Ruby · Content

What are some good free web scrappers & techniques? If you've used one please share your story.

Marlina Kinnersley

August 3rd, 2013

Looking to learn more about web scraping and hear from those who've used them. If you've used one (or several) please share your purpose, scrapper link or name and results! (RoR-oriented ones would be most helpful!) Cheers!
A great idea is 1% of the work. Execution is the other 99%. In this course, we’ll teach you how to conduct market analysis, create an MVP and pivot (if needed), launch your business, survey customers, iterate your product/service based on feedback, and gain traction quickly.

Saïd PhD Tech Entrepreneur, Search Expert, Digtal Marketer

January 12th, 2017

I used Nutch. It's very powerful open source solution: http://nutch.apache.org/


You can find tons of Python solutions. I'm not going to advertise any of them here. Several of them are pretty good.


You can also find working scrapers on GitHub. Sometimes, you can even scrapers adapted to specific websites.


Cheers,

<a href="https://www.nextal.com">Nextal ATS</a>

Michael Brill Technology startup exec focused on AI-driven products

August 3rd, 2013

Hi Marlina.

I've been scraping up a storm lately - learning a fair bit about copyright law and proxy meshes in the process. My general assessment is that if you have development skills, then you're probably better off using your favorite language rather than using a purpose-built tool. I looked at outwit and mozenda... and while they would both have done what I needed, it's yet another technology to learn and support.

No experience with RoR scraping libraries, but I'm sure if you google around that 1 or 2 will float to the top. Looked at Scrapy for Python and that looked quite good. Since we're working in Node.js, I just used two modules (request and cheerio) and it's ridiculous how simple it is. Since many sites have anti-scraping technology installed, you may end up having to use a VPN that cycles through IPs. I just used Hotspot Shield ($30/year) and that's worked on everything so far.

Make sure you know about IP issues and litigation risks. 

...Michael

Anonymous

March 1st, 2017

We've had good success leveraging Beautiful Soup (written in python) in this regard. The linux "wget" command also has the ability to spider, scrape, and copy a web site.

Harshit Rastogi

August 3rd, 2013

i have used beautifulsoup in python , thats good to begin . But i have realized that i prefer using xpath to get the data since it doesn't have learning curve.

I used ruby and nokogiri ..

Scott Fairbairn

August 3rd, 2013

Hi Marlina,

We've used BeautifulSoup, which is a Python library, successfully in the past.  As Michael mentioned, when it comes to scraping data (hopefully legally), you run into all kinds of corner cases that off the shelf products might not handle gracefully.

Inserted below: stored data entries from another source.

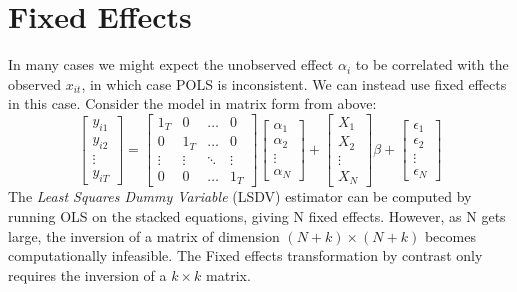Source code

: \documentclass[DIV=14,titlepage=false]{scrreprt}
\begin{document}
\section{Fixed Effects}
In many cases we might expect the unobserved effect $\alpha_i$ to be correlated with the observed $x_{it}$, in which case POLS is inconsistent. We can instead use fixed effects in this case. Consider the model in matrix form from above:
\[
    \begin{bmatrix}
        y_{i1} \\ y_{i2} \\ \vdots \\ y_{iT}
    \end{bmatrix} = \begin{bmatrix}
        1_T & 0 & \ldots & 0 \\
        0 & 1_T & \ldots & 0 \\
        \vdots & \vdots & \ddots & \vdots \\
        0 & 0 & \ldots & 1_T
    \end{bmatrix} \begin{bmatrix}
        \alpha_1 \\ \alpha_2 \\ \vdots \\ \alpha_N
    \end{bmatrix} + \begin{bmatrix}
        X_1 \\
        X_2 \\
        \vdots \\
        X_N
    \end{bmatrix} \beta + \begin{bmatrix}
        \epsilon_1 \\
        \epsilon_2 \\
        \vdots \\
        \epsilon_N
    \end{bmatrix}
\]
The \textit{Least Squares Dummy Variable} (LSDV) estimator can be computed by running OLS on the stacked equations, giving N fixed effects. However, as N gets large, the inversion of a matrix of dimension $(N+k) \times (N+k)$ becomes computationally infeasible. The Fixed effects transformation by contrast only requires the inversion of a $k \times k$ matrix.
\end{document}
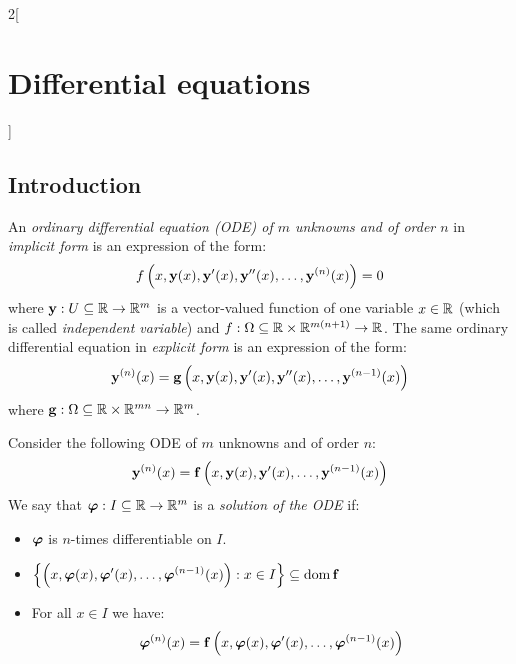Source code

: \documentclass[../../../main.tex]{subfiles}
\begin{document}
\begin{multicols}{2}[\section{Differential equations}]
  \subsection{Introduction}
  \begin{definition}
    An \textit{ordinary differential equation (ODE) of $m$ unknowns and of order $n$} in \textit{implicit form} is an expression of the form: $$f\left(x,\boldsymbol{\mathrm{y}}(x),\boldsymbol{\mathrm{y}}'(x),\boldsymbol{\mathrm{y}}''(x),\ldots,\boldsymbol{\mathrm{y}}^{(n)}(x)\right)=0$$
    where $\boldsymbol{\mathrm{y}}:U\subseteq\mathbb{R}\rightarrow\mathbb{R}^m$ is a vector-valued function of one variable $x\in\mathbb{R}$ (which is called \textit{independent variable}) and $f:\Omega\subseteq\mathbb{R}\times\mathbb{R}^{m(n+1)}\rightarrow\mathbb{R}$. The same ordinary differential equation in \textit{explicit form} is an expression of the form: $$\boldsymbol{\mathrm{y}}^{(n)}(x)=\boldsymbol{\mathrm{g}}\left(x,\boldsymbol{\mathrm{y}}(x),\boldsymbol{\mathrm{y}}'(x),\boldsymbol{\mathrm{y}}''(x),\ldots,\boldsymbol{\mathrm{y}}^{(n-1)}(x)\right)$$
    where $\boldsymbol{\mathrm{g}}:\Omega\subseteq\mathbb{R}\times\mathbb{R}^{mn}\rightarrow\mathbb{R}^m$.
  \end{definition}
  \begin{definition}
    Consider the following ODE of $m$ unknowns and of order $n$:
    \begin{equation}\label{DE_ode1}
      \boldsymbol{\mathrm{y}}^{(n)}(x)=\boldsymbol{\mathrm{f}}\left(x,\boldsymbol{\mathrm{y}}(x),\boldsymbol{\mathrm{y}}'(x),\ldots,\boldsymbol{\mathrm{y}}^{(n-1)}(x)\right)
    \end{equation}
    We say that $\boldsymbol{\mathrm{\varphi}}:I\subseteq\mathbb{R}\rightarrow\mathbb{R}^m$ is a \textit{solution of the ODE} if:
    \begin{itemize}
      \item $\boldsymbol{\mathrm{\varphi}}$ is $n$-times differentiable on $I$.
      \item $\displaystyle\left\{\left(x,\boldsymbol{\mathrm{\varphi}}(x),\boldsymbol{\mathrm{\varphi}}'(x),\ldots,\boldsymbol{\mathrm{\varphi}}^{(n-1)}(x)\right):x\in I\right\}\subseteq\operatorname{dom} \boldsymbol{\mathrm{f}}$
      \item For all $x\in I$ we have:
            $$\boldsymbol{\mathrm{\varphi}}^{(n)}(x)=\boldsymbol{\mathrm{f}}\left(x,\boldsymbol{\mathrm{\varphi}}(x),\boldsymbol{\mathrm{\varphi}}'(x),\ldots,\boldsymbol{\mathrm{\varphi}}^{(n-1)}(x)\right)$$
    \end{itemize}

\end{definition}
\end{multicols}
\end{document}
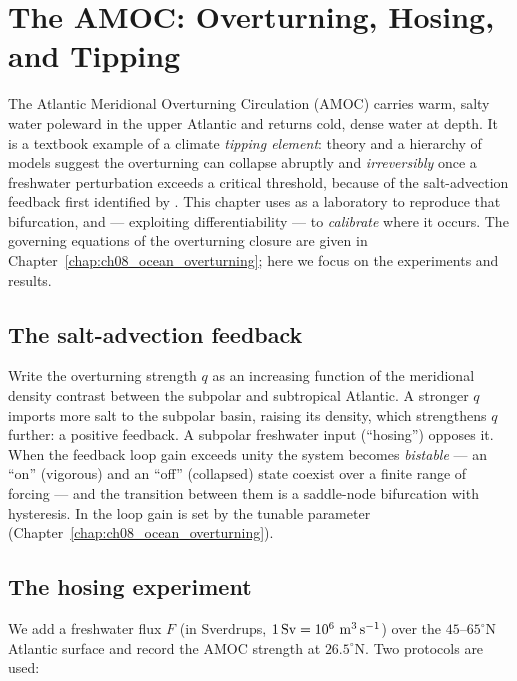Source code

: \chapter{The AMOC: Overturning, Hosing, and Tipping}
\label{chap:ch17_amoc_tipping}

The Atlantic Meridional Overturning Circulation (AMOC) carries warm, salty water poleward in
the upper Atlantic and returns cold, dense water at depth. It is a textbook example of a climate
\emph{tipping element}: theory and a hierarchy of models suggest the overturning can collapse
abruptly and \emph{irreversibly} once a freshwater perturbation exceeds a critical threshold,
because of the salt-advection feedback first identified by \citet{stommel1961}. This chapter
uses \model{} as a laboratory to reproduce that bifurcation, and --- exploiting
differentiability --- to \emph{calibrate} where it occurs. The governing equations of the
overturning closure are given in Chapter~\ref{chap:ch08_ocean_overturning}; here we focus on the
experiments and results.

\section{The salt-advection feedback}

Write the overturning strength $q$ as an increasing function of the meridional density contrast
between the subpolar and subtropical Atlantic. A stronger $q$ imports more salt to the subpolar
basin, raising its density, which strengthens $q$ further: a positive feedback. A subpolar
freshwater input (``hosing'') opposes it. When the feedback loop gain exceeds unity the system
becomes \emph{bistable} --- an ``on'' (vigorous) and an ``off'' (collapsed) state coexist over a
finite range of forcing --- and the transition between them is a saddle-node bifurcation with
hysteresis. In \model{} the loop gain is set by the tunable parameter 
(Chapter~\ref{chap:ch08_ocean_overturning}).

\section{The hosing experiment}

We add a freshwater flux $F$ (in Sverdrups, $1\Sv=10^6~\mathrm{m^3\,s^{-1}}$) over the
$45$--$65^\circ$N Atlantic surface and record the AMOC strength at $26.5^\circ$N. Two protocols
are used:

Writing the code directly seems to work best, at least for us.

-Scott

Toddy Mladenov CTO and Co-Founder at Agitare Technologies Inc.

August 5th, 2013

I used http://scrapy.org/ (Python) for downloading Yahoo!Finance information and it required only 40 lines of code. Very easy to learn and use.

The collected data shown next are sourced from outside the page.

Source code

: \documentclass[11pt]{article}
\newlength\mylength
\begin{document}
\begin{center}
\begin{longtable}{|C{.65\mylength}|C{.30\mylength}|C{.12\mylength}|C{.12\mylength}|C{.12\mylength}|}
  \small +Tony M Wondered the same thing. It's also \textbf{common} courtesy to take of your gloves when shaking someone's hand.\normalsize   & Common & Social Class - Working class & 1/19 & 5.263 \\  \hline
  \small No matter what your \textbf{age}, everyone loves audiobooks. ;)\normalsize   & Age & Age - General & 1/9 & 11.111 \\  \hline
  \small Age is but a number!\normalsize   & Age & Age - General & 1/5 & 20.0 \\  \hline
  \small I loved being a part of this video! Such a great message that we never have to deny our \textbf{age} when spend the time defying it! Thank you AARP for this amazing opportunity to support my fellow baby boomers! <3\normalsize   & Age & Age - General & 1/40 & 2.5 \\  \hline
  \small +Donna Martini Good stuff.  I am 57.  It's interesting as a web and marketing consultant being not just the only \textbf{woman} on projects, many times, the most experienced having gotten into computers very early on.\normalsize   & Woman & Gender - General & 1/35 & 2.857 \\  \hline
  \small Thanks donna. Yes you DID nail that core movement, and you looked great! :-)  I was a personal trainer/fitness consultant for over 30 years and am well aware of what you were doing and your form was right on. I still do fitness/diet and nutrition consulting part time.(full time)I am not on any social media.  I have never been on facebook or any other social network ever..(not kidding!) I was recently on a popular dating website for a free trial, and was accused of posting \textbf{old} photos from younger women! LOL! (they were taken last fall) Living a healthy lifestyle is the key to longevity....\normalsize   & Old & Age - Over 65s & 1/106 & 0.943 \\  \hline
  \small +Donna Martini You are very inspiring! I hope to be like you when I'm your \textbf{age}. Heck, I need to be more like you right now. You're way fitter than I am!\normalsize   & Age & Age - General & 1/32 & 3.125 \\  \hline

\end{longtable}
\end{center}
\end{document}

David Hunter Machine Learning Research, University of Oxford

August 3rd, 2013

Been looking at this very recently and I agree with Michael that it's better to write your own scraper if you can.

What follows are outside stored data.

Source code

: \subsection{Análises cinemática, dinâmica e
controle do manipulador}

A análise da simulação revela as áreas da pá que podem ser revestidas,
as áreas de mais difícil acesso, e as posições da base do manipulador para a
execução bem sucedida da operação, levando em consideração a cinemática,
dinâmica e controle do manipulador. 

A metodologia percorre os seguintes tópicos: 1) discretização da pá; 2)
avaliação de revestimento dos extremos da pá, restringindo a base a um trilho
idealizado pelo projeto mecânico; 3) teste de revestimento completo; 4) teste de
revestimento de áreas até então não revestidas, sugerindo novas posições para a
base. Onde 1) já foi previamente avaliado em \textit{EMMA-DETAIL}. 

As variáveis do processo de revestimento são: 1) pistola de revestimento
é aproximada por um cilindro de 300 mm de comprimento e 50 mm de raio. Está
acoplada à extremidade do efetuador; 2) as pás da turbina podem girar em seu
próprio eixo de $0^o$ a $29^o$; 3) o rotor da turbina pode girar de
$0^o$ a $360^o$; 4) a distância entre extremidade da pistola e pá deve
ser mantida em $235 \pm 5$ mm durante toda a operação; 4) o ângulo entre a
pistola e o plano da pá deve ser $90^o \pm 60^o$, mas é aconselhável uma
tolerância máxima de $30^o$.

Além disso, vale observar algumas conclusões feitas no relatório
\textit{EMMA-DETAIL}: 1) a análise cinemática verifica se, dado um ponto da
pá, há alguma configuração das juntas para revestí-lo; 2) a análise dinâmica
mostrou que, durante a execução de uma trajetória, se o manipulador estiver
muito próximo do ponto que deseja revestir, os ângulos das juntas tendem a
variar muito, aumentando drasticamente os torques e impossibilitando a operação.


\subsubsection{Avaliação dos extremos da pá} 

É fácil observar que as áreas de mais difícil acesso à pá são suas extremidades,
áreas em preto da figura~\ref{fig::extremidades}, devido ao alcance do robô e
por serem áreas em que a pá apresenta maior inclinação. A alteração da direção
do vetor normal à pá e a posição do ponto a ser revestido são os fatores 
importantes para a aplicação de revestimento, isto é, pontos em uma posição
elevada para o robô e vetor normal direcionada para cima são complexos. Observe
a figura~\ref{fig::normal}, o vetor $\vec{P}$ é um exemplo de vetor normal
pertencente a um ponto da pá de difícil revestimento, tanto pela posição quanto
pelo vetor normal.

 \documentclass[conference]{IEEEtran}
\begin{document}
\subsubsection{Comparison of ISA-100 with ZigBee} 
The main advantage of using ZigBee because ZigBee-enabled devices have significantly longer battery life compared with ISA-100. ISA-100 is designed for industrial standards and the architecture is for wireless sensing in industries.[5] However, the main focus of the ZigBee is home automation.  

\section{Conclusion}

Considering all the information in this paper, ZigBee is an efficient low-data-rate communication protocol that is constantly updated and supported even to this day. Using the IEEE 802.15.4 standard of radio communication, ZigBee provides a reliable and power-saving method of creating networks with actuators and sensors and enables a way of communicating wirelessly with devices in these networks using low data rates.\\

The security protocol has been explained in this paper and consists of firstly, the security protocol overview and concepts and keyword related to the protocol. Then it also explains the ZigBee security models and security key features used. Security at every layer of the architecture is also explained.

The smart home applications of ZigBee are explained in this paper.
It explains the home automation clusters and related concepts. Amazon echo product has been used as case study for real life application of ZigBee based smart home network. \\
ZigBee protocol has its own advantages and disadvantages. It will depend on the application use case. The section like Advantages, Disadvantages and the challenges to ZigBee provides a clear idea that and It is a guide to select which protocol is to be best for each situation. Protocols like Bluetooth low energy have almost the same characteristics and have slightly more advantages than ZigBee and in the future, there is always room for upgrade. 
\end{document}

I'm a python addict and have so far found splinter (http://splinter.cobrateam.info/) to be perfect for pretty much any application, including scraping 'ajaxy' data rendered and hidden with javascript.

David

Anonymous

August 3rd, 2013

I am interested in this topic because we may go down the web scraping path in the future. It is on my radar but I am by no means an expert. In the past I worked in a company that had a different group than mine doing web scraping, I know they worked very hard dealing with badly formed HTMl, javascript issues, etc. on different web sites.

So unless you have significant development resources and you need to scrape just a handful of sites, you may be better off to see if there are any companies/open source projects that have already learnt the lessons and fought the battles of web scraping. That way you can concentrate on your core competencies. 

By the way a company that adopted this strategy fairly successfully is mint.com. They used Yodlee to do the web scraping for them. This was circa 2006 both companies seemed to have moved on since then.

You might want to look at this discussion http://www.quora.com/Web-Scraping/What-are-some-good-free-web-scrapers-scraping-techniques

Finally, in my opinion, the hard job in web scraping is to handle the idiosyncrasies of various web sites so if there is a great non-RoR tool it may not be that hard to integrate it with a RoR back end to handle the results of scraping.

Best of luck,
Manu  

Jesal Gadhia

August 3rd, 2013

Take a look at these two Ruby web scraping libraries: 


I've played around with both in the past with decent results. I've also used : https://github.com/sparklemotion/nokogiri - Which is more bare metal but gives you more flexibility. (Pismo & Mechanize uses Nokogiri on the back-end.)

Jerome Dangu CTO & Co-Founder at ClarityAd

August 4th, 2013

PhantomJS is a headless browser that is especially useful for sites that rely heavily on javascript.
You can access the DOM as opposed to the HTML source.